Pictures paired with source code:

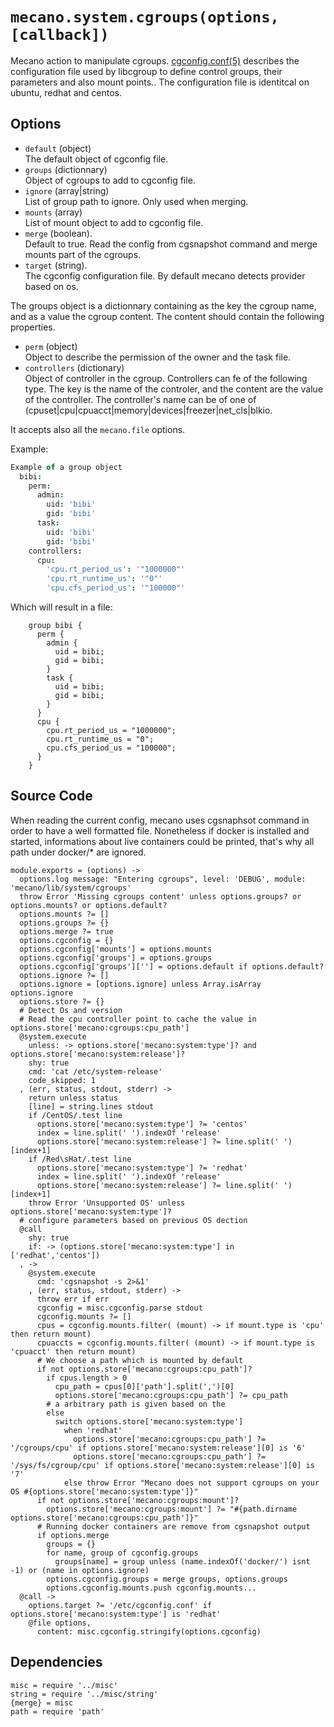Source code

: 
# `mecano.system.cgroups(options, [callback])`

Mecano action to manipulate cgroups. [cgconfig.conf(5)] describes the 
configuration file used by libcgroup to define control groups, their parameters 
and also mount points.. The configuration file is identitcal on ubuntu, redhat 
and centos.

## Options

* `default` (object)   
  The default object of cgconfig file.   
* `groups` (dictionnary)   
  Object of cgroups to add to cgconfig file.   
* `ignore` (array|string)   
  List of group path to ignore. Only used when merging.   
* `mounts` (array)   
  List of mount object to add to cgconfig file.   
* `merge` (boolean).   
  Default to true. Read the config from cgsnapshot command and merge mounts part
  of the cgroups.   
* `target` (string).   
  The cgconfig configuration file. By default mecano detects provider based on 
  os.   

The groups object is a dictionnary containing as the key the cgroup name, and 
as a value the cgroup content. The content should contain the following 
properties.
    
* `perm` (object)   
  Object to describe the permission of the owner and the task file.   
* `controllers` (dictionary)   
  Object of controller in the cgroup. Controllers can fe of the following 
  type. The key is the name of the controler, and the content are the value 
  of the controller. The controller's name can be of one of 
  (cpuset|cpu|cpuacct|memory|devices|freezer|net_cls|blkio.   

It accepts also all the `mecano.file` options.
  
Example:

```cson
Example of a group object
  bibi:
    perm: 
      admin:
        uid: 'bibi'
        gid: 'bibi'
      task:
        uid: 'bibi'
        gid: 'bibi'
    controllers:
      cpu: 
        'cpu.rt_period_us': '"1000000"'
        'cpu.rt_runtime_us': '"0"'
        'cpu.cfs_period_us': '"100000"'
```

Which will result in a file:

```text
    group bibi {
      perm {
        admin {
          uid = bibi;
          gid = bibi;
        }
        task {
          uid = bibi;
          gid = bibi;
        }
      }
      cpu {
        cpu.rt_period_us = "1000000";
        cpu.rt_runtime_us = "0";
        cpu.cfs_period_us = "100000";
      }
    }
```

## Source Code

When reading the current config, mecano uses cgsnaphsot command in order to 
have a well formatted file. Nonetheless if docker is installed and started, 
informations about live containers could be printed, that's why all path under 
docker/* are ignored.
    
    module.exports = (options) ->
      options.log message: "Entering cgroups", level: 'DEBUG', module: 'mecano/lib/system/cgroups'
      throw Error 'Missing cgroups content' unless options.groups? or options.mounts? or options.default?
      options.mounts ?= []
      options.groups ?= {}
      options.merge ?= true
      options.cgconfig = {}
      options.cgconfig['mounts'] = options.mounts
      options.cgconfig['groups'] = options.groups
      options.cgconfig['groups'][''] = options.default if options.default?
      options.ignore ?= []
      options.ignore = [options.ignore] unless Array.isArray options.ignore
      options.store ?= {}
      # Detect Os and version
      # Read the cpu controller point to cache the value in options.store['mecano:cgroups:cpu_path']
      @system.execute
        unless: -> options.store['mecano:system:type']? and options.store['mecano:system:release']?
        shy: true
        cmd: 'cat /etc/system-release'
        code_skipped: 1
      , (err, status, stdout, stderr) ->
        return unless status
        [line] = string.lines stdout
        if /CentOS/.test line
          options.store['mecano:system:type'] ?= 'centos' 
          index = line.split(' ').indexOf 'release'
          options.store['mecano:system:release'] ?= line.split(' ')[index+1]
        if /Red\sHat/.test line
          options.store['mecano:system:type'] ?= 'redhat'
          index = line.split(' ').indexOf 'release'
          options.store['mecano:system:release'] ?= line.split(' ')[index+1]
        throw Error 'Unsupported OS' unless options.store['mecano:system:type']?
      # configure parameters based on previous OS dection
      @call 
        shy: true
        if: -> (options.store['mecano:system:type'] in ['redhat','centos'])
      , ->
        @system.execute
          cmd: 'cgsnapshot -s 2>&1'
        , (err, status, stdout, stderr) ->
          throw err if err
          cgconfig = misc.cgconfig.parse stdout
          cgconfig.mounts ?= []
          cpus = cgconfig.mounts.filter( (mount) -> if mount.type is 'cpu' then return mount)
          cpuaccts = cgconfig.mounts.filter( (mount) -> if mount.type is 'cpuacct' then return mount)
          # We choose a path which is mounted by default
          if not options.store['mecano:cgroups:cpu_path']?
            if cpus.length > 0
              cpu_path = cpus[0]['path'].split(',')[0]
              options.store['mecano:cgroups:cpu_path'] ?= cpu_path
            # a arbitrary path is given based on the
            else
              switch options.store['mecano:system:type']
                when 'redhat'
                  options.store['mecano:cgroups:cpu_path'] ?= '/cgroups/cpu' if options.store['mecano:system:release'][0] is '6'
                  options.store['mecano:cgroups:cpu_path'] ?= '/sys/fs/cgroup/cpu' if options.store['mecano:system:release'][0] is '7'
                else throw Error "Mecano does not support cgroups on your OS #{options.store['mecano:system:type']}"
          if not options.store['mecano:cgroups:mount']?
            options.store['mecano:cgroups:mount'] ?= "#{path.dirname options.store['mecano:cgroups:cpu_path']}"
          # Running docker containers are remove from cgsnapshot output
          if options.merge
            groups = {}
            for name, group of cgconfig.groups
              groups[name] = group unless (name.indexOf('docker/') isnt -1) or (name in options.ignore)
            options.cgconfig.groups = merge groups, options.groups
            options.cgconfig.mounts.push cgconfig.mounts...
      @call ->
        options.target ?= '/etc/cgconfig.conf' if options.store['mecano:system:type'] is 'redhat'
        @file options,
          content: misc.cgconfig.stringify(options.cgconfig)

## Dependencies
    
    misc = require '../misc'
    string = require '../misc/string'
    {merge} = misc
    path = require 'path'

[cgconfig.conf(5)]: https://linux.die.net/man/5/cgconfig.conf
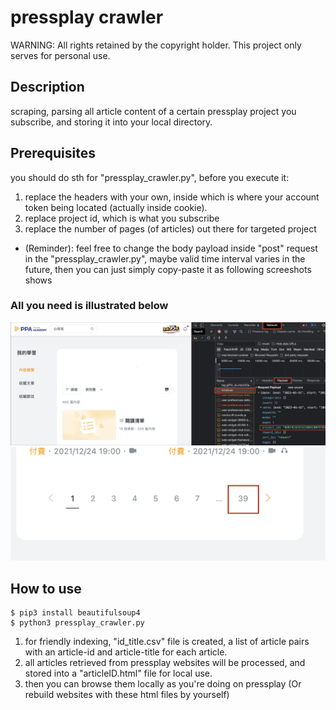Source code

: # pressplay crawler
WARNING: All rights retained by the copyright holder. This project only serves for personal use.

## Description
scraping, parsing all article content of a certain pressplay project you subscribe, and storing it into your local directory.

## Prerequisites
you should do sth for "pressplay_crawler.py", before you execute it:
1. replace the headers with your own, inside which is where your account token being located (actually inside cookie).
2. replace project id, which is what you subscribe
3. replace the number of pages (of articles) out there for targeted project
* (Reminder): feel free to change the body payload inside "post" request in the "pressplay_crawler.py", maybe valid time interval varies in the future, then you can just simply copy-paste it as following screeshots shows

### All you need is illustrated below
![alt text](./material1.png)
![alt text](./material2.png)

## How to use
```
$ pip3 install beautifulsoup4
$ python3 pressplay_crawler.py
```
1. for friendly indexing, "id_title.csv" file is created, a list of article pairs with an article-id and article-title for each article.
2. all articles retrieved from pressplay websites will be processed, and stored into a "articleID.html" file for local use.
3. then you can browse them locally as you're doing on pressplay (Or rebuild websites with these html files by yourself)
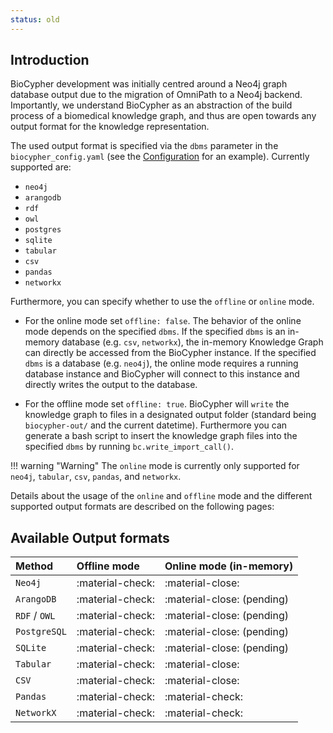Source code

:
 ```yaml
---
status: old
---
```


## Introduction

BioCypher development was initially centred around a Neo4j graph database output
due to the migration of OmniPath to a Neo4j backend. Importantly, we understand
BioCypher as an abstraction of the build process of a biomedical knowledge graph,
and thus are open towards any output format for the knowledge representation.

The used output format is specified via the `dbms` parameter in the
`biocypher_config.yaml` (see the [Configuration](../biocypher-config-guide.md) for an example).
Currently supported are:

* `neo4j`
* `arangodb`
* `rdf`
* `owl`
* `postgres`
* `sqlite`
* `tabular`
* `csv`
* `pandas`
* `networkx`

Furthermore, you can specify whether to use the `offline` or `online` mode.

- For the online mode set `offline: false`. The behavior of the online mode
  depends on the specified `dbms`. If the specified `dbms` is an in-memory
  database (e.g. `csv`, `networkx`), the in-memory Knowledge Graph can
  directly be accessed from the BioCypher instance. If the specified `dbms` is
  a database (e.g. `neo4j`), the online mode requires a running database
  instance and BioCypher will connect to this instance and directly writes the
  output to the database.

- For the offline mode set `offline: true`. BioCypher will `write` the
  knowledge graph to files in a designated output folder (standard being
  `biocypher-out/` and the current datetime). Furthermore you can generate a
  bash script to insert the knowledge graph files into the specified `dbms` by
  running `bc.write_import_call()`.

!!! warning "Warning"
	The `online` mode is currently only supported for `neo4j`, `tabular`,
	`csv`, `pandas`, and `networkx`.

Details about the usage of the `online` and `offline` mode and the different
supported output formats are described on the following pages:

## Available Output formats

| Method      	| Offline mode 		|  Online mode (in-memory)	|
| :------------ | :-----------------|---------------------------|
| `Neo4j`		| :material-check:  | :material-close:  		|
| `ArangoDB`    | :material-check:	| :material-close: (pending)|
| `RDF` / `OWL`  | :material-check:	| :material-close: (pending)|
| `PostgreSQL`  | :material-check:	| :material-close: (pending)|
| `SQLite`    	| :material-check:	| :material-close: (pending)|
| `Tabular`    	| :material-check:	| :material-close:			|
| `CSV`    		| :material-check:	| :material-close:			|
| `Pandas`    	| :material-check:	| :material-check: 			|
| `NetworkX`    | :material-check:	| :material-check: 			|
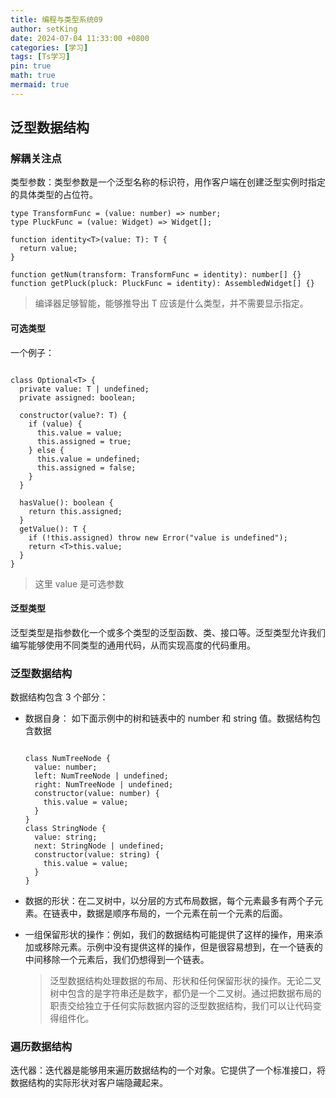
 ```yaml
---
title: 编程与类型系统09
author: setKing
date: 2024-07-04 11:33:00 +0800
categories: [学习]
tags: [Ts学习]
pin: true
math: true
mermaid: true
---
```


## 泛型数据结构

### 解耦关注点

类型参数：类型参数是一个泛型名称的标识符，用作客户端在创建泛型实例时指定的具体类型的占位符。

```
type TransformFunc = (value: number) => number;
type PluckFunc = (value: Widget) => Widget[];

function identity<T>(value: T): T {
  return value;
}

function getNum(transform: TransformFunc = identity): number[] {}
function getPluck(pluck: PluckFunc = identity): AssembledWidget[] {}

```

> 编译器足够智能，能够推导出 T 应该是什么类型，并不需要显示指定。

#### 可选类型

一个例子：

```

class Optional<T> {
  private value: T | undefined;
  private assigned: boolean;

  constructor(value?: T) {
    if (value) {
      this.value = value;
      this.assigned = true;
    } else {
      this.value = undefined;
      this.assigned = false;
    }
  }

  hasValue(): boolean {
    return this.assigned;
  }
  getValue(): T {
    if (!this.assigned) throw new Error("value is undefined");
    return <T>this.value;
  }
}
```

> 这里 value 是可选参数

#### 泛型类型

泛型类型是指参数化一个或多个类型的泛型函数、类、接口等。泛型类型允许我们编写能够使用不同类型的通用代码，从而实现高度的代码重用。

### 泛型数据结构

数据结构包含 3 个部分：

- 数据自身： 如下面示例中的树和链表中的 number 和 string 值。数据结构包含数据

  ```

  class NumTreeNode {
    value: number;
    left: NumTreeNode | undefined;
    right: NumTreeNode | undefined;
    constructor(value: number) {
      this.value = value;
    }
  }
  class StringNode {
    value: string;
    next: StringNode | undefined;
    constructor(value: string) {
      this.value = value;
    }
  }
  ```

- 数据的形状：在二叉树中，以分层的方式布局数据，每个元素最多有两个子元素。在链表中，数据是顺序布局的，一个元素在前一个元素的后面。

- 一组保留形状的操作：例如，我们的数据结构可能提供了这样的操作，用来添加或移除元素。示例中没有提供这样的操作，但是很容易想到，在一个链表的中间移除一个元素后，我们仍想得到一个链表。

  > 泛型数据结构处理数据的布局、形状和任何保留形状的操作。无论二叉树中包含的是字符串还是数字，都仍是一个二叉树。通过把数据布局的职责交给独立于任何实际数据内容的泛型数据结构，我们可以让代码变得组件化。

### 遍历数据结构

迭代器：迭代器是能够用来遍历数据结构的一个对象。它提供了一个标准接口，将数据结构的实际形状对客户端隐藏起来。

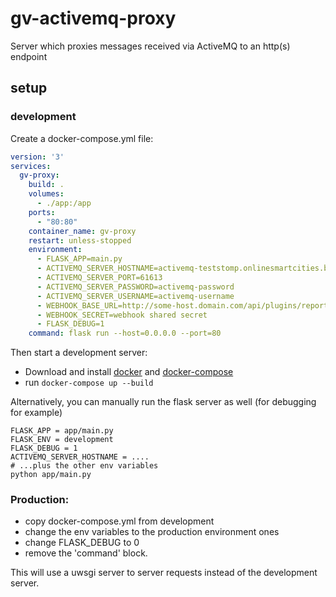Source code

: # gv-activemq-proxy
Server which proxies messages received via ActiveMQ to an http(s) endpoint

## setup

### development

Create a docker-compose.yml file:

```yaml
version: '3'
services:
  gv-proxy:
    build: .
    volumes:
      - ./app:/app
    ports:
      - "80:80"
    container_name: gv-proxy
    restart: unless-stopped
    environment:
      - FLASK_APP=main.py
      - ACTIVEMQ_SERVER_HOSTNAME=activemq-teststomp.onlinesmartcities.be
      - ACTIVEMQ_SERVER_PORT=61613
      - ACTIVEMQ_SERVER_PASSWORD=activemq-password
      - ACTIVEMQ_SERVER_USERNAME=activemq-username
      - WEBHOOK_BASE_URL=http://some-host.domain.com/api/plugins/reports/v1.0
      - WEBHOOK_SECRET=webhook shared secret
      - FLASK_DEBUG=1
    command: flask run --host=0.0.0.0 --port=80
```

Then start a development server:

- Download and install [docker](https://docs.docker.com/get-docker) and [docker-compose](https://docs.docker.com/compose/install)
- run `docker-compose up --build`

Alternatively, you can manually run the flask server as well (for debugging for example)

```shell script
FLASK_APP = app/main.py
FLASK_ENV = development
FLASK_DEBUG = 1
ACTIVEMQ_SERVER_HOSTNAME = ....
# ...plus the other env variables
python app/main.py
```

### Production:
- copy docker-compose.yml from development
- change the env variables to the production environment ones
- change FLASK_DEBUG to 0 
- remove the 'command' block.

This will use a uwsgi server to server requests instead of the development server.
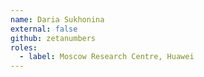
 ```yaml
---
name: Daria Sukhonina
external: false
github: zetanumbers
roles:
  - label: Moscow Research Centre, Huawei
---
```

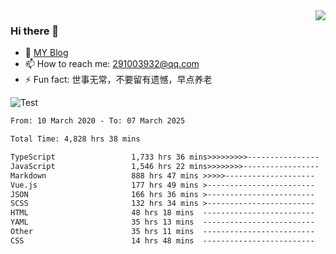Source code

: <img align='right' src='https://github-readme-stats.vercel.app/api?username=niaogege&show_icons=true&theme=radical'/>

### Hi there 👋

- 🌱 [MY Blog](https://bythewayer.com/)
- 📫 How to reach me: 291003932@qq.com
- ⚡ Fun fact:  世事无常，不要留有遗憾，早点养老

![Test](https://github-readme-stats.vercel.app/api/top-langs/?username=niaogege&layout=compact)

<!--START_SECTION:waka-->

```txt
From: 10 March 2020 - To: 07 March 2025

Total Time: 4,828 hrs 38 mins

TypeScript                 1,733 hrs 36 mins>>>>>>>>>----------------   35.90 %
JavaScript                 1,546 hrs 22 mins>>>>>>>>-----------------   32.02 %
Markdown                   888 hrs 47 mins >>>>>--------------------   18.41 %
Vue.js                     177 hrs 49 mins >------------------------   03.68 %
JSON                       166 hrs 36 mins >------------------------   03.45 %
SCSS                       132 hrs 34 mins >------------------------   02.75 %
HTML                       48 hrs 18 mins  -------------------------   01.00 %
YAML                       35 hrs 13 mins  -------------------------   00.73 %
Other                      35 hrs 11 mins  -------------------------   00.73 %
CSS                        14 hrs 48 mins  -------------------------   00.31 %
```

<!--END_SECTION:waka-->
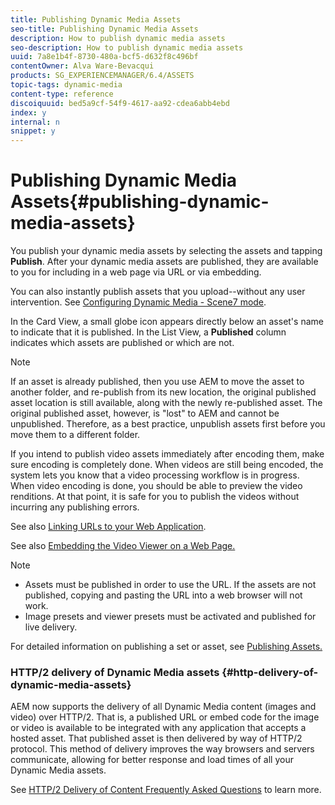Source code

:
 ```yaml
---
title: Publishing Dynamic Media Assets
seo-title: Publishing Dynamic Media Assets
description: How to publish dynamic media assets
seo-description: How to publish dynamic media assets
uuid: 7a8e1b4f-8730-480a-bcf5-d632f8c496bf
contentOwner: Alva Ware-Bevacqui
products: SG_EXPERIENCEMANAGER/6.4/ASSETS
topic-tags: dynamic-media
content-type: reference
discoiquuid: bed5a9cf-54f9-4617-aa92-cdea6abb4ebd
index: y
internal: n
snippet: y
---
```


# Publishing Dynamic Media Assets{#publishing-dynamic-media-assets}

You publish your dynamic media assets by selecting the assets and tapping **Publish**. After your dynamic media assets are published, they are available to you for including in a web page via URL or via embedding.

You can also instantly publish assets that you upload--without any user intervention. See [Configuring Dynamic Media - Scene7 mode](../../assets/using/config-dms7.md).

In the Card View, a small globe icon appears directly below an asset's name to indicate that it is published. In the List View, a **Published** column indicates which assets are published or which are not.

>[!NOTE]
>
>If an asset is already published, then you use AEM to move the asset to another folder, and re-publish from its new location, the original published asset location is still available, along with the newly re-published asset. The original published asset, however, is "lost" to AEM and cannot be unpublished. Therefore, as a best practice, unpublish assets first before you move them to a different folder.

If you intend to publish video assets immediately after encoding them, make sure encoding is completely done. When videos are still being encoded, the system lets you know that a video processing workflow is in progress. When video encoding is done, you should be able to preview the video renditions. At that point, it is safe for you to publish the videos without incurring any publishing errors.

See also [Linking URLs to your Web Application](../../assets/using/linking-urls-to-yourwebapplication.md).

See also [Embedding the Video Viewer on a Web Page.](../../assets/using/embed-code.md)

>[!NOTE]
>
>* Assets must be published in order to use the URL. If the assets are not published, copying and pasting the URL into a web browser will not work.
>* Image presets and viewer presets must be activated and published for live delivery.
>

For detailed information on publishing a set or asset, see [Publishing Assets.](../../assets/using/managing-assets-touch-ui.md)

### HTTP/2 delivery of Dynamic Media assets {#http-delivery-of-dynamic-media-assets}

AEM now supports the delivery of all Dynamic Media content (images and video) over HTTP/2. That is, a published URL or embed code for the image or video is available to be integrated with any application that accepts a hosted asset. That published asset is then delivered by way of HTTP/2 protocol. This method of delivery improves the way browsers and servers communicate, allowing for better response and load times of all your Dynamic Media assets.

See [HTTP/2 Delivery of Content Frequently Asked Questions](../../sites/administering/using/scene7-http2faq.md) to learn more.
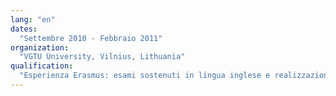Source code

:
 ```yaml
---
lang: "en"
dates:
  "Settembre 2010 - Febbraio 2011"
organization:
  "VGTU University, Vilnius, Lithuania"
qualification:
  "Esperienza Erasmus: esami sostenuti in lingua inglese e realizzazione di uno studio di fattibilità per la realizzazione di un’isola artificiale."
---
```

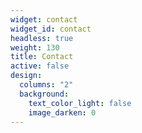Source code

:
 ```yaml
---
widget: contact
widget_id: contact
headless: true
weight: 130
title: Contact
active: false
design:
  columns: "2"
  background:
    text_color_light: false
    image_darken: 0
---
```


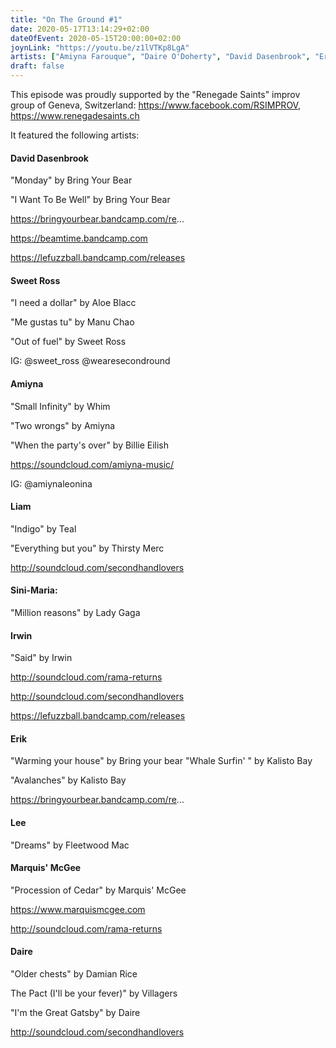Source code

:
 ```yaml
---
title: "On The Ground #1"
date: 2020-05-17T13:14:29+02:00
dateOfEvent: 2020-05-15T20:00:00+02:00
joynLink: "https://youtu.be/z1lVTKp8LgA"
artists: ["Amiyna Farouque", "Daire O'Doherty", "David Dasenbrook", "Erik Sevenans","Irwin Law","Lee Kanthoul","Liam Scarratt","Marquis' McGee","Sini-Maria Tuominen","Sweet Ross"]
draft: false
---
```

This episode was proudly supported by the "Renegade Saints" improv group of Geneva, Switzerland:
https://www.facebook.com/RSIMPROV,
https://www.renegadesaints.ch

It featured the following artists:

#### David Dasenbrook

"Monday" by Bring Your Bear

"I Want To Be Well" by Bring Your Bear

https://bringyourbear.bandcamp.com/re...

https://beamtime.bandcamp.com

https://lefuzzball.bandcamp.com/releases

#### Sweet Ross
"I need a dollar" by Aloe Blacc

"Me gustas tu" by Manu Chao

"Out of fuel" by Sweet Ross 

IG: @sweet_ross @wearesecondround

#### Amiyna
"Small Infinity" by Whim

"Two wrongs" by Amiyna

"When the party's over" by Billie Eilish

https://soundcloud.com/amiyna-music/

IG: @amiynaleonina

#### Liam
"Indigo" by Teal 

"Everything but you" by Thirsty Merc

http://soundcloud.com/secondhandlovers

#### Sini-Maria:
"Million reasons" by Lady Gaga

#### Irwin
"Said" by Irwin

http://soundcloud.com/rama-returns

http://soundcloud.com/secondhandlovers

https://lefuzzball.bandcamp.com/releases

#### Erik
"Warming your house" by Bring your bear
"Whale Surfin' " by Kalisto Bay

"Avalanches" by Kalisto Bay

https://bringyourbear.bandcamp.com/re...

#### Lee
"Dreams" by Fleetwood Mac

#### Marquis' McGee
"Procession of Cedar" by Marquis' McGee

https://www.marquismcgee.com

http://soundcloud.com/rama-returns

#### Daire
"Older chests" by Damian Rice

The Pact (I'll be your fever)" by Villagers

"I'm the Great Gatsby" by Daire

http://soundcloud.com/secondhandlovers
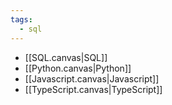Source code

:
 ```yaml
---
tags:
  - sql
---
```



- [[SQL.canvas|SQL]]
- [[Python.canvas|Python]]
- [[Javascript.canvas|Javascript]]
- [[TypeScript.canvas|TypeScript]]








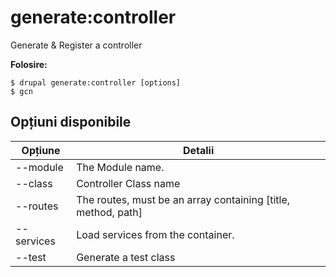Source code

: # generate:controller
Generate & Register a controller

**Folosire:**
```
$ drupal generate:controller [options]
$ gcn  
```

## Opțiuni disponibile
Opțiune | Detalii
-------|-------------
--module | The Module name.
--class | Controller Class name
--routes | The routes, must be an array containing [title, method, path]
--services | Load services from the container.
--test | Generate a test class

WHAT YOU SHOULD DO: All lines with the word "parameters" are needed; pull them from the entries and copy each.

FINISHED EXERCISE:
configuration file used by libcgroup to define control groups, their parameters 
      # configure parameters based on previous OS dection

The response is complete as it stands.